La relación de poder y la insumisión de la libertad no pueden, pues, ser separadas. El problema central del poder no es el de la «servidumbre voluntaria» (¿cómo podemos desear ser esclavos?): en el corazón de la relación de poder, «provocándola» sin cesar, están la renuencia del querer y la intransitividad de la libertad. Más que de un «antagonismo» esencial, sería mejor hablar de un «agonismo» —de una relación que es a la vez de incitación recíproca y de lucha— menos de una oposición término a término que los bloquea uno frente a otro que de una provocación permanente.

3. ¿Cómo analizar la relación de poder?

Se puede, quiero decir, es perfectamente legítimo analizarla en instituciones muy determinadas; estas constituyen un observatorio privilegiado para captarlas [las relaciones de poder], diversificadas, concentradas, puestas en orden y llevadas, al parecer, a su más alto punto de eficacia; es ahí, en una primera aproximación, donde se puede esperar ver aparecer la forma y la lógica de sus mecanismos elementales. Sin embargo, el análisis de las relaciones de poder en espacios institucionales cerrados presenta un cierto número de inconvenientes. En primer lugar, el hecho de que una parte importante de los mecanismos puestos en práctica por una institución estén destinados a asegurar su propia conservación comporta el riesgo de descifrar, sobre todo en las relaciones de poder «intra-institucionales», funciones esencialmente reproductivas. En segundo lugar, uno se expone, al analizar las relaciones de poder a partir de las instituciones, a buscar en estas la explicación y el origen de aquellas, es decir, en suma, a explicar el poder por el poder.
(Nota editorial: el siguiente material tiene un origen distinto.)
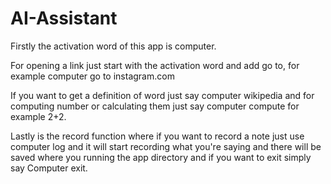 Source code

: # AI-Assistant

Firstly the activation word of this app is computer.

For opening a link just start with the activation word and add go to, for example computer go to instagram.com

If you want to get a definition of word just say computer wikipedia and for computing number or calculating them just say computer compute for example 2+2.

Lastly is the record function where if you want to record a note just use computer log and it will start recording what you're saying and there will be saved where you running the app directory
and if you want to exit simply say Computer exit.
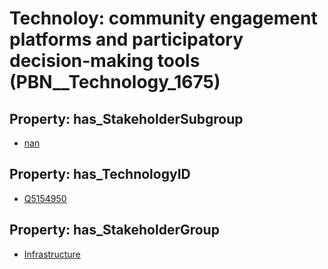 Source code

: # Technoloy: __community engagement platforms and participatory decision-making tools__ (PBN__Technology_1675)

## Property: has_StakeholderSubgroup

* [nan](PBN__TechSubgroup_7)

## Property: has_TechnologyID

* [Q5154950](Q5154950)

## Property: has_StakeholderGroup

* [Infrastructure](PBN__TechGroup_4)

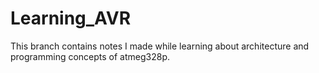 # Learning_AVR
This branch contains notes I made while learning about architecture and programming concepts of atmeg328p.
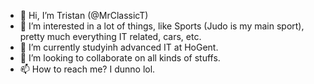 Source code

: - 👋 Hi, I’m Tristan (@MrClassicT)
- 👀 I’m interested in a lot of things, like Sports (Judo is my main sport), pretty much everything IT related, cars, etc.
- 🌱 I’m currently studyinh advanced IT at HoGent.
- 💞️ I’m looking to collaborate on all kinds of stuffs.
- 📫 How to reach me? I dunno lol.

<!---
MrClassicT/MrClassicT is a ✨ special ✨ repository because its `README.md` (this file) appears on your GitHub profile.
You can click the Preview link to take a look at your changes.
--->
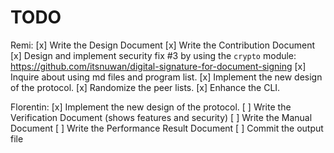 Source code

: # TODO

Remi:
[x] Write the Design Document
[x] Write the Contribution Document
[x] Design and implement security fix #3 by using the `crypto` module: https://github.com/itsnuwan/digital-signature-for-document-signing
[x] Inquire about using md files and program list.
[x] Implement the new design of the protocol.
[x] Randomize the peer lists.
[x] Enhance the CLI.

Florentin:
[x] Implement the new design of the protocol.
[ ] Write the Verification Document (shows features and security)
[ ] Write the Manual Document
[ ] Write the Performance Result Document
[ ] Commit the output file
Y en fin, en la medida en que las instituciones actúan esencialmente por la puesta en juego de dos elementos: reglas (explícitas o silenciosas) y un aparato, a riesgo de dar a la una y al otro un privilegio exagerado en la relación de poder y, por tanto, no ver en esta más que modulaciones de la ley y de la coerción.

No se trata de negar la importancia de las instituciones en la disposición de las relaciones de poder, sino de sugerir que es preciso, más bien, analizar las instituciones a partir de las relaciones de poder y no a la inversa, y que el punto de anclaje fundamental de estas, aun si toman cuerpo y se cristalizan en una institución, hay que buscarlo más acá de ella. 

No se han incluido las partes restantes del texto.